### How to complete this task:
Collect from the data below each line with "runoob".

### Supplied material:
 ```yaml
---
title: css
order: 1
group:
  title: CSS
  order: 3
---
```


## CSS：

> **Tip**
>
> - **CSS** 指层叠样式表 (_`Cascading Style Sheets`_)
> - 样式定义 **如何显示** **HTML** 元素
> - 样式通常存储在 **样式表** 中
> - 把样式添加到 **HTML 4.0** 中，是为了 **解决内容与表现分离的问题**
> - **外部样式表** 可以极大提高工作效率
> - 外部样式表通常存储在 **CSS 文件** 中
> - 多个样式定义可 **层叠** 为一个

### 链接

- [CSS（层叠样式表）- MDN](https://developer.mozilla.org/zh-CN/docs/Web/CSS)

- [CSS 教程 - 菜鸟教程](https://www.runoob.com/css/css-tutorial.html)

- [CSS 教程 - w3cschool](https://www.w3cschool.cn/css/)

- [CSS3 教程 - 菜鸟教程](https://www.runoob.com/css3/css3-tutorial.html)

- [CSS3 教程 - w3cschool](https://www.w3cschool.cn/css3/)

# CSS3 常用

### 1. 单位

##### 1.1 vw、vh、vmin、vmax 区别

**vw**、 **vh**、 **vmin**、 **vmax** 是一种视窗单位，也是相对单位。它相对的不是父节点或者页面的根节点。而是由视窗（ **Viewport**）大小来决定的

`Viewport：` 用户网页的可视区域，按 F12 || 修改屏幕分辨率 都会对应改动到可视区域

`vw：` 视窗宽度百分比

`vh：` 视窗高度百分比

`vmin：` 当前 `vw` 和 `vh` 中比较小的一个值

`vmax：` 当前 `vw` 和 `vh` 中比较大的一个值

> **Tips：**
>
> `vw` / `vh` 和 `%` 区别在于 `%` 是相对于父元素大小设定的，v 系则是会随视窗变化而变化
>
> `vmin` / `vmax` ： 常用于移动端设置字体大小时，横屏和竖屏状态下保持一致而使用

### Worked solution:
- [CSS 教程 - 菜鸟教程](https://www.runoob.com/css/css-tutorial.html)
- [CSS3 教程 - 菜鸟教程](https://www.runoob.com/css3/css3-tutorial.html)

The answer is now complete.